Monday, September 26, 2005
Taiwan plans to equip its two Dutch-built submarines with Harpoon anti-ship missiles that could be used to attack key Chinese naval bases, Jane's Defence Weekly says.
If all goes smoothly, the two Sea Dragon diesel electric submarines would be armed with UGM-84 Harpoon anti-ship missiles, the defence weekly said in an article to be published Wednesday. It said the US navy had awarded McDonnell Douglas Corp, a Boeing subsidiary, a contract to coordinate and execute an on-site survey of the submarines for this purpose. Submarine-launched Harpoons are pre-loaded into a capsule and launched from a torpedo tube.

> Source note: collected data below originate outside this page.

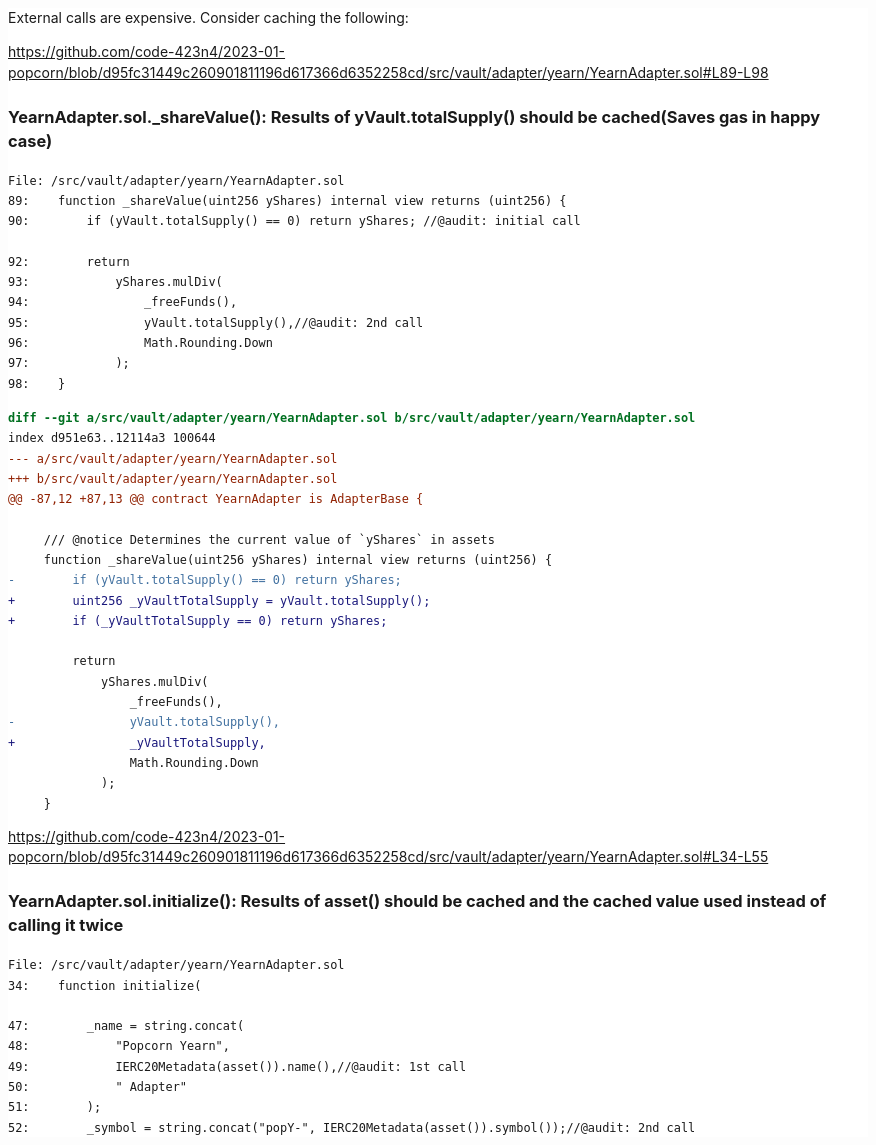 External calls are expensive. Consider caching the following:

https://github.com/code-423n4/2023-01-popcorn/blob/d95fc31449c260901811196d617366d6352258cd/src/vault/adapter/yearn/YearnAdapter.sol#L89-L98
### YearnAdapter.sol.\_shareValue():  Results of yVault.totalSupply() should be cached(Saves gas in happy case)
```solidity
File: /src/vault/adapter/yearn/YearnAdapter.sol
89:    function _shareValue(uint256 yShares) internal view returns (uint256) {
90:        if (yVault.totalSupply() == 0) return yShares; //@audit: initial call

92:        return
93:            yShares.mulDiv(
94:                _freeFunds(),
95:                yVault.totalSupply(),//@audit: 2nd call
96:                Math.Rounding.Down
97:            );
98:    }
```

```diff
diff --git a/src/vault/adapter/yearn/YearnAdapter.sol b/src/vault/adapter/yearn/YearnAdapter.sol
index d951e63..12114a3 100644
--- a/src/vault/adapter/yearn/YearnAdapter.sol
+++ b/src/vault/adapter/yearn/YearnAdapter.sol
@@ -87,12 +87,13 @@ contract YearnAdapter is AdapterBase {

     /// @notice Determines the current value of `yShares` in assets
     function _shareValue(uint256 yShares) internal view returns (uint256) {
-        if (yVault.totalSupply() == 0) return yShares;
+        uint256 _yVaultTotalSupply = yVault.totalSupply();
+        if (_yVaultTotalSupply == 0) return yShares;

         return
             yShares.mulDiv(
                 _freeFunds(),
-                yVault.totalSupply(),
+                _yVaultTotalSupply,
                 Math.Rounding.Down
             );
     }
```

https://github.com/code-423n4/2023-01-popcorn/blob/d95fc31449c260901811196d617366d6352258cd/src/vault/adapter/yearn/YearnAdapter.sol#L34-L55
### YearnAdapter.sol.initialize(): Results of asset() should be cached and the cached value used instead of calling it twice
```solidity
File: /src/vault/adapter/yearn/YearnAdapter.sol
34:    function initialize(

47:        _name = string.concat(
48:            "Popcorn Yearn",
49:            IERC20Metadata(asset()).name(),//@audit: 1st call
50:            " Adapter"
51:        );
52:        _symbol = string.concat("popY-", IERC20Metadata(asset()).symbol());//@audit: 2nd call
```
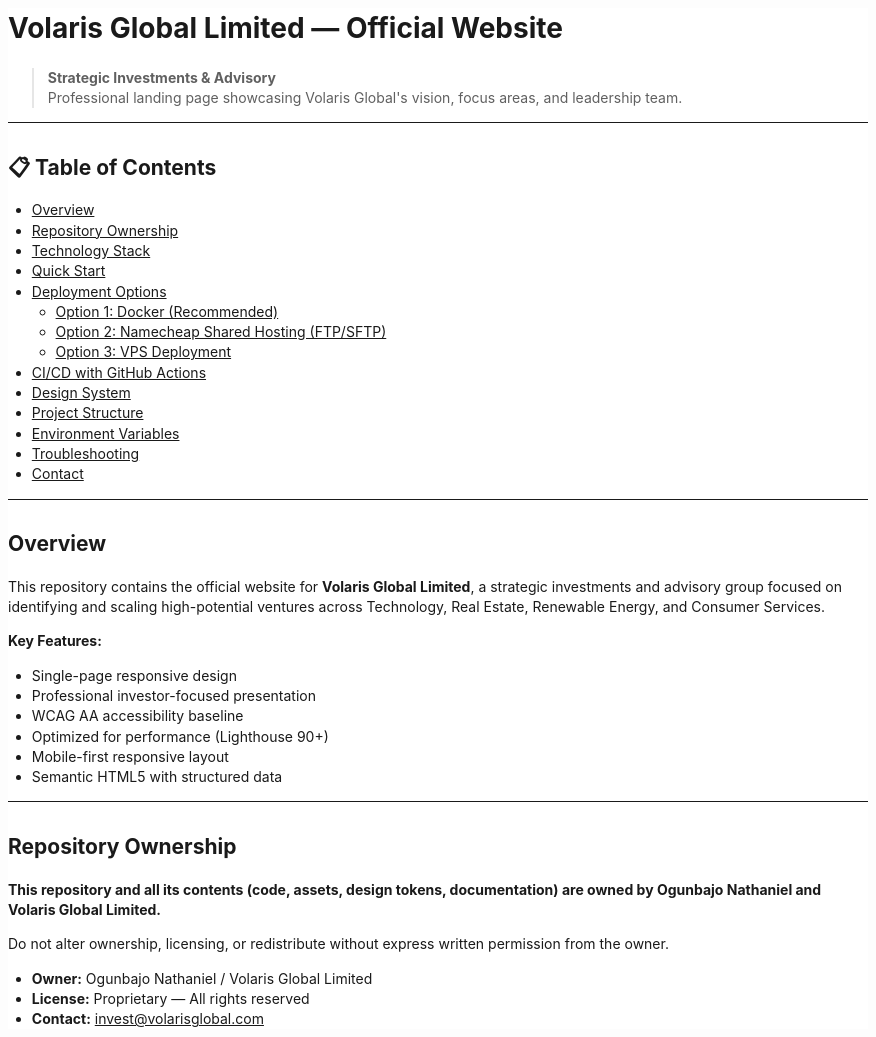 # Volaris Global Limited — Official Website

> **Strategic Investments & Advisory**  
> Professional landing page showcasing Volaris Global's vision, focus areas, and leadership team.

---

## 📋 Table of Contents

- [Overview](#overview)
- [Repository Ownership](#repository-ownership)
- [Technology Stack](#technology-stack)
- [Quick Start](#quick-start)
- [Deployment Options](#deployment-options)
  - [Option 1: Docker (Recommended)](#option-1-docker-recommended)
  - [Option 2: Namecheap Shared Hosting (FTP/SFTP)](#option-2-namecheap-shared-hosting-ftpsftp)
  - [Option 3: VPS Deployment](#option-3-vps-deployment)
- [CI/CD with GitHub Actions](#cicd-with-github-actions)
- [Design System](#design-system)
- [Project Structure](#project-structure)
- [Environment Variables](#environment-variables)
- [Troubleshooting](#troubleshooting)
- [Contact](#contact)

---

## Overview

This repository contains the official website for **Volaris Global Limited**, a strategic investments and advisory group focused on identifying and scaling high-potential ventures across Technology, Real Estate, Renewable Energy, and Consumer Services.

**Key Features:**
- Single-page responsive design
- Professional investor-focused presentation
- WCAG AA accessibility baseline
- Optimized for performance (Lighthouse 90+)
- Mobile-first responsive layout
- Semantic HTML5 with structured data

---

## Repository Ownership

**This repository and all its contents (code, assets, design tokens, documentation) are owned by Ogunbajo Nathaniel and Volaris Global Limited.**

Do not alter ownership, licensing, or redistribute without express written permission from the owner.

- **Owner:** Ogunbajo Nathaniel / Volaris Global Limited
- **License:** Proprietary — All rights reserved
- **Contact:** invest@volarisglobal.com
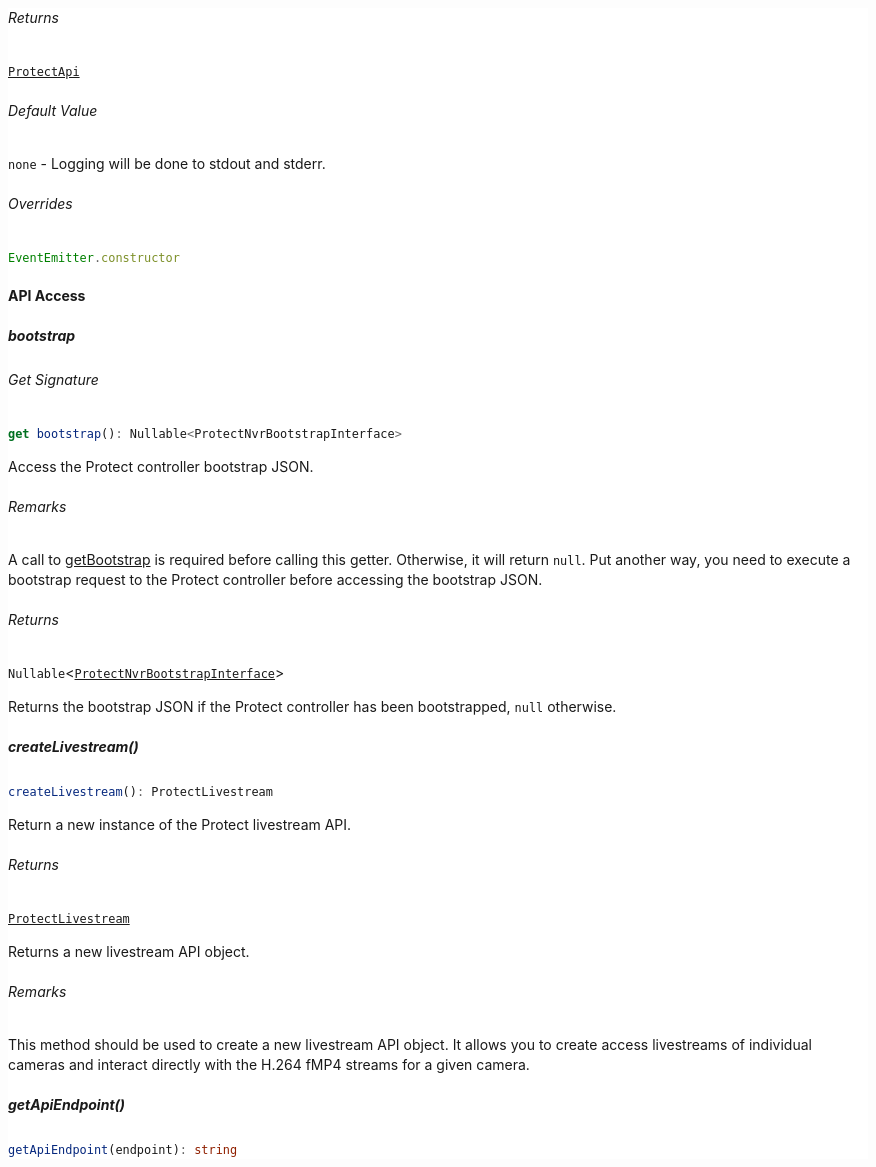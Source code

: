 ###### Returns

[`ProtectApi`](ProtectApi.md#protectapi)

###### Default Value

`none` - Logging will be done to stdout and stderr.

###### Overrides

```ts
EventEmitter.constructor
```

#### API Access

##### bootstrap

###### Get Signature

```ts
get bootstrap(): Nullable<ProtectNvrBootstrapInterface>
```

Access the Protect controller bootstrap JSON.

###### Remarks

A call to [getBootstrap](ProtectApi.md#getbootstrap) is required before calling this getter. Otherwise, it will return `null`. Put another way, you need to execute a bootstrap
request to the Protect controller before accessing the bootstrap JSON.

###### Returns

`Nullable`\<[`ProtectNvrBootstrapInterface`](ProtectTypes.md#protectnvrbootstrapinterface)\>

Returns the bootstrap JSON if the Protect controller has been bootstrapped, `null` otherwise.

##### createLivestream()

```ts
createLivestream(): ProtectLivestream
```

Return a new instance of the Protect livestream API.

###### Returns

[`ProtectLivestream`](ProtectLivestream.md#protectlivestream)

Returns a new livestream API object.

###### Remarks

This method should be used to create a new livestream API object. It allows you to create access livestreams of individual cameras and interact
  directly with the H.264 fMP4 streams for a given camera.

##### getApiEndpoint()

```ts
getApiEndpoint(endpoint): string
```
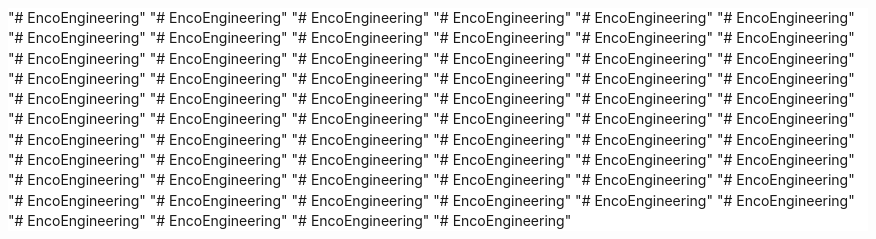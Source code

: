 "# EncoEngineering" 
"# EncoEngineering" 
"# EncoEngineering" 
"# EncoEngineering" 
"# EncoEngineering" 
"# EncoEngineering" 
"# EncoEngineering" 
"# EncoEngineering" 
"# EncoEngineering" 
"# EncoEngineering" 
"# EncoEngineering" 
"# EncoEngineering" 
"# EncoEngineering" 
"# EncoEngineering" 
"# EncoEngineering" 
"# EncoEngineering" 
"# EncoEngineering" 
"# EncoEngineering" 
"# EncoEngineering" 
"# EncoEngineering" 
"# EncoEngineering" 
"# EncoEngineering" 
"# EncoEngineering" 
"# EncoEngineering" 
"# EncoEngineering" 
"# EncoEngineering" 
"# EncoEngineering" 
"# EncoEngineering" 
"# EncoEngineering" 
"# EncoEngineering" 
"# EncoEngineering" 
"# EncoEngineering" 
"# EncoEngineering" 
"# EncoEngineering" 
"# EncoEngineering" 
"# EncoEngineering" 
"# EncoEngineering" 
"# EncoEngineering" 
"# EncoEngineering" 
"# EncoEngineering" 
"# EncoEngineering" 
"# EncoEngineering" 
"# EncoEngineering" 
"# EncoEngineering" 
"# EncoEngineering" 
"# EncoEngineering" 
"# EncoEngineering" 
"# EncoEngineering" 
"# EncoEngineering" 
"# EncoEngineering" 
"# EncoEngineering" 
"# EncoEngineering" 
"# EncoEngineering" 
"# EncoEngineering" 
"# EncoEngineering" 
"# EncoEngineering" 
"# EncoEngineering" 
"# EncoEngineering" 
"# EncoEngineering" 
"# EncoEngineering" 
"# EncoEngineering" 
"# EncoEngineering" 
"# EncoEngineering" 
"# EncoEngineering" 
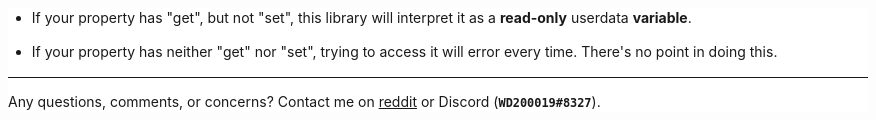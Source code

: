 * If your property has "get", but not "set", this library will interpret it as a **read-only** userdata **variable**.
 
 * If your property has neither "get" nor "set", trying to access it will error every time. There's no point in doing this.

***

Any questions, comments, or concerns? Contact me on [reddit](https://www.reddit.com/user/WD200019/) or Discord (**`WD200019#8327`**).
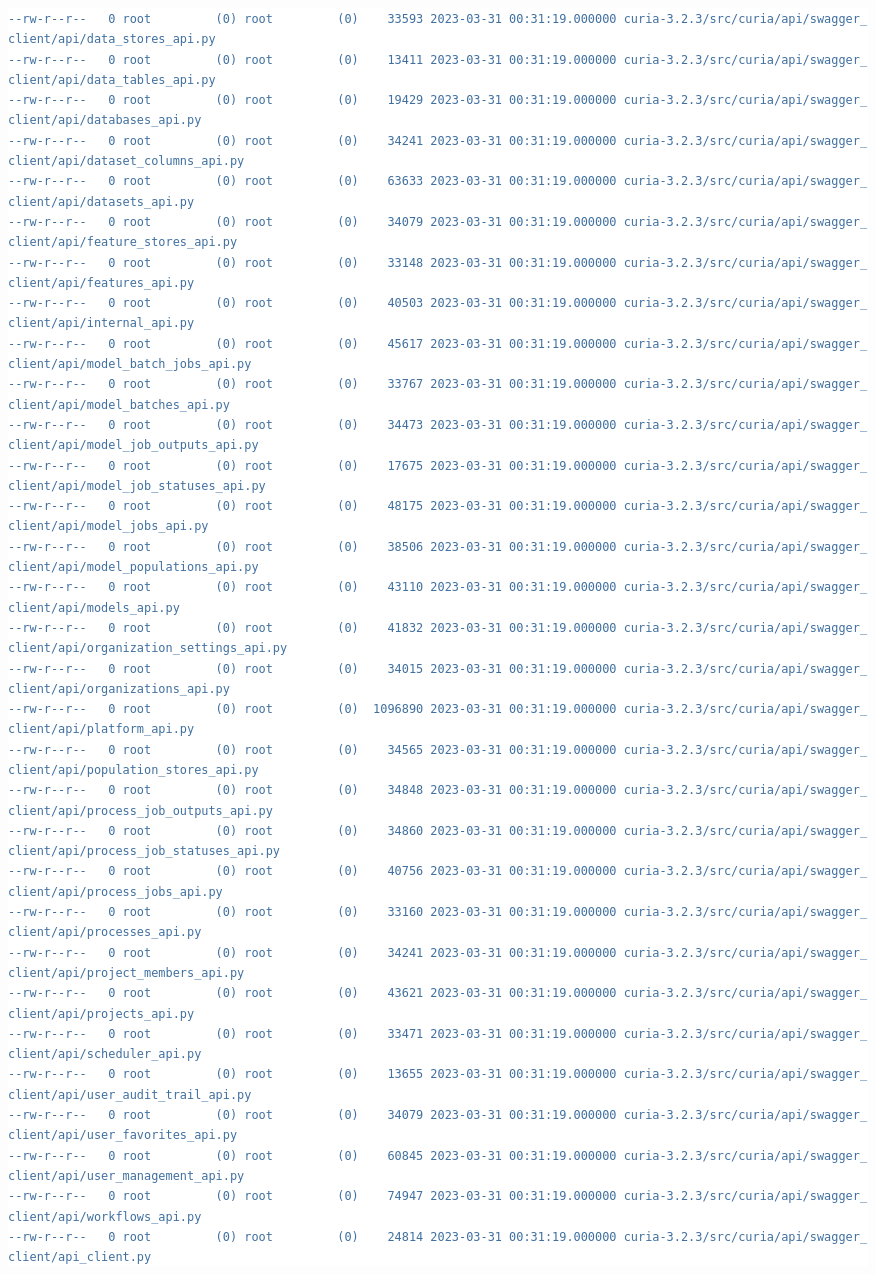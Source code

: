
 ```diff
--rw-r--r--   0 root         (0) root         (0)    33593 2023-03-31 00:31:19.000000 curia-3.2.3/src/curia/api/swagger_client/api/data_stores_api.py
--rw-r--r--   0 root         (0) root         (0)    13411 2023-03-31 00:31:19.000000 curia-3.2.3/src/curia/api/swagger_client/api/data_tables_api.py
--rw-r--r--   0 root         (0) root         (0)    19429 2023-03-31 00:31:19.000000 curia-3.2.3/src/curia/api/swagger_client/api/databases_api.py
--rw-r--r--   0 root         (0) root         (0)    34241 2023-03-31 00:31:19.000000 curia-3.2.3/src/curia/api/swagger_client/api/dataset_columns_api.py
--rw-r--r--   0 root         (0) root         (0)    63633 2023-03-31 00:31:19.000000 curia-3.2.3/src/curia/api/swagger_client/api/datasets_api.py
--rw-r--r--   0 root         (0) root         (0)    34079 2023-03-31 00:31:19.000000 curia-3.2.3/src/curia/api/swagger_client/api/feature_stores_api.py
--rw-r--r--   0 root         (0) root         (0)    33148 2023-03-31 00:31:19.000000 curia-3.2.3/src/curia/api/swagger_client/api/features_api.py
--rw-r--r--   0 root         (0) root         (0)    40503 2023-03-31 00:31:19.000000 curia-3.2.3/src/curia/api/swagger_client/api/internal_api.py
--rw-r--r--   0 root         (0) root         (0)    45617 2023-03-31 00:31:19.000000 curia-3.2.3/src/curia/api/swagger_client/api/model_batch_jobs_api.py
--rw-r--r--   0 root         (0) root         (0)    33767 2023-03-31 00:31:19.000000 curia-3.2.3/src/curia/api/swagger_client/api/model_batches_api.py
--rw-r--r--   0 root         (0) root         (0)    34473 2023-03-31 00:31:19.000000 curia-3.2.3/src/curia/api/swagger_client/api/model_job_outputs_api.py
--rw-r--r--   0 root         (0) root         (0)    17675 2023-03-31 00:31:19.000000 curia-3.2.3/src/curia/api/swagger_client/api/model_job_statuses_api.py
--rw-r--r--   0 root         (0) root         (0)    48175 2023-03-31 00:31:19.000000 curia-3.2.3/src/curia/api/swagger_client/api/model_jobs_api.py
--rw-r--r--   0 root         (0) root         (0)    38506 2023-03-31 00:31:19.000000 curia-3.2.3/src/curia/api/swagger_client/api/model_populations_api.py
--rw-r--r--   0 root         (0) root         (0)    43110 2023-03-31 00:31:19.000000 curia-3.2.3/src/curia/api/swagger_client/api/models_api.py
--rw-r--r--   0 root         (0) root         (0)    41832 2023-03-31 00:31:19.000000 curia-3.2.3/src/curia/api/swagger_client/api/organization_settings_api.py
--rw-r--r--   0 root         (0) root         (0)    34015 2023-03-31 00:31:19.000000 curia-3.2.3/src/curia/api/swagger_client/api/organizations_api.py
--rw-r--r--   0 root         (0) root         (0)  1096890 2023-03-31 00:31:19.000000 curia-3.2.3/src/curia/api/swagger_client/api/platform_api.py
--rw-r--r--   0 root         (0) root         (0)    34565 2023-03-31 00:31:19.000000 curia-3.2.3/src/curia/api/swagger_client/api/population_stores_api.py
--rw-r--r--   0 root         (0) root         (0)    34848 2023-03-31 00:31:19.000000 curia-3.2.3/src/curia/api/swagger_client/api/process_job_outputs_api.py
--rw-r--r--   0 root         (0) root         (0)    34860 2023-03-31 00:31:19.000000 curia-3.2.3/src/curia/api/swagger_client/api/process_job_statuses_api.py
--rw-r--r--   0 root         (0) root         (0)    40756 2023-03-31 00:31:19.000000 curia-3.2.3/src/curia/api/swagger_client/api/process_jobs_api.py
--rw-r--r--   0 root         (0) root         (0)    33160 2023-03-31 00:31:19.000000 curia-3.2.3/src/curia/api/swagger_client/api/processes_api.py
--rw-r--r--   0 root         (0) root         (0)    34241 2023-03-31 00:31:19.000000 curia-3.2.3/src/curia/api/swagger_client/api/project_members_api.py
--rw-r--r--   0 root         (0) root         (0)    43621 2023-03-31 00:31:19.000000 curia-3.2.3/src/curia/api/swagger_client/api/projects_api.py
--rw-r--r--   0 root         (0) root         (0)    33471 2023-03-31 00:31:19.000000 curia-3.2.3/src/curia/api/swagger_client/api/scheduler_api.py
--rw-r--r--   0 root         (0) root         (0)    13655 2023-03-31 00:31:19.000000 curia-3.2.3/src/curia/api/swagger_client/api/user_audit_trail_api.py
--rw-r--r--   0 root         (0) root         (0)    34079 2023-03-31 00:31:19.000000 curia-3.2.3/src/curia/api/swagger_client/api/user_favorites_api.py
--rw-r--r--   0 root         (0) root         (0)    60845 2023-03-31 00:31:19.000000 curia-3.2.3/src/curia/api/swagger_client/api/user_management_api.py
--rw-r--r--   0 root         (0) root         (0)    74947 2023-03-31 00:31:19.000000 curia-3.2.3/src/curia/api/swagger_client/api/workflows_api.py
--rw-r--r--   0 root         (0) root         (0)    24814 2023-03-31 00:31:19.000000 curia-3.2.3/src/curia/api/swagger_client/api_client.py
```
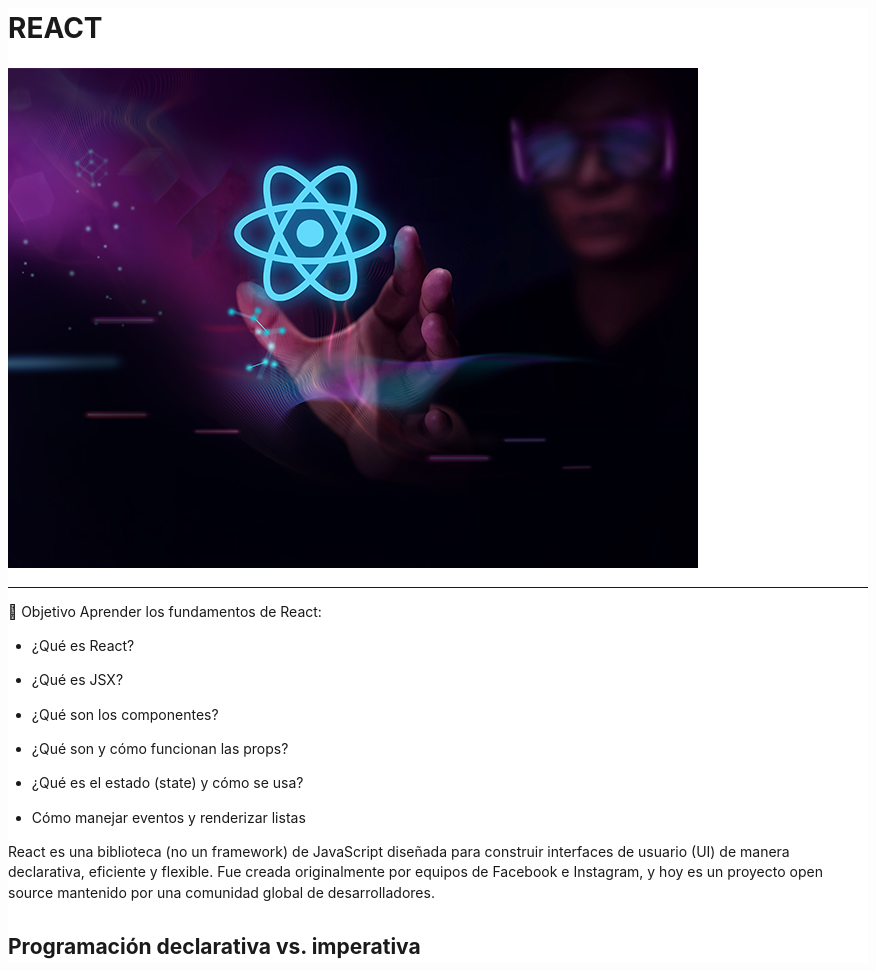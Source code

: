 # REACT

![react](image.png)

---   

🎯 Objetivo
Aprender los fundamentos de React:

- ¿Qué es React?

- ¿Qué es JSX?

- ¿Qué son los componentes?

- ¿Qué son y cómo funcionan las props?

- ¿Qué es el estado (state) y cómo se usa?

- Cómo manejar eventos y renderizar listas

React es una biblioteca (no un framework) de JavaScript diseñada para construir interfaces de usuario (UI) de manera declarativa, eficiente y flexible. Fue creada originalmente por equipos de Facebook e Instagram, y hoy es un proyecto open source mantenido por una comunidad global de desarrolladores.

## Programación declarativa vs. imperativa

The capsule rises to the surface and launches the missile. "If Taiwan procures the Block 2 Harpoons with coastal target suppression, Taiwan's submarines will have the capability of attacking coastal, in-harbour and land targets," Jane's said. "This will place China's key naval bases of Shantou, Xiamen, Sandu, Xiazhen, Shanghai and Zhoushan in Taiwan's crosshairs," it said. The Harpoon missile deal, following Russia's sale of Kh-41 anti-ship missiles to China, was part of a 2001 US arms package. Taiwan's military-run Chung Shan Institute of Science and Technology had been working unsuccessfully on a submarine-launched version of its Hsiung Feng anti-ship missile, the journal said. Taiwan already has air and ship-launched Harpoons. China has repeatedly threatened to invade Taiwan should the island declare formal independence, prompting Taiwan to seek more advanced weaponry to defend itself. The United States has been the leading arms supplier to Taiwan despite Washington's switching of diplomatic recognition from Taipei to Beijing in 1979. Relations between China and Taiwan, which split in 1949 at the end of a civil war, have worsened since independence-leaning Chen Shui-bian was elected president in 2000. He was re-elected last year.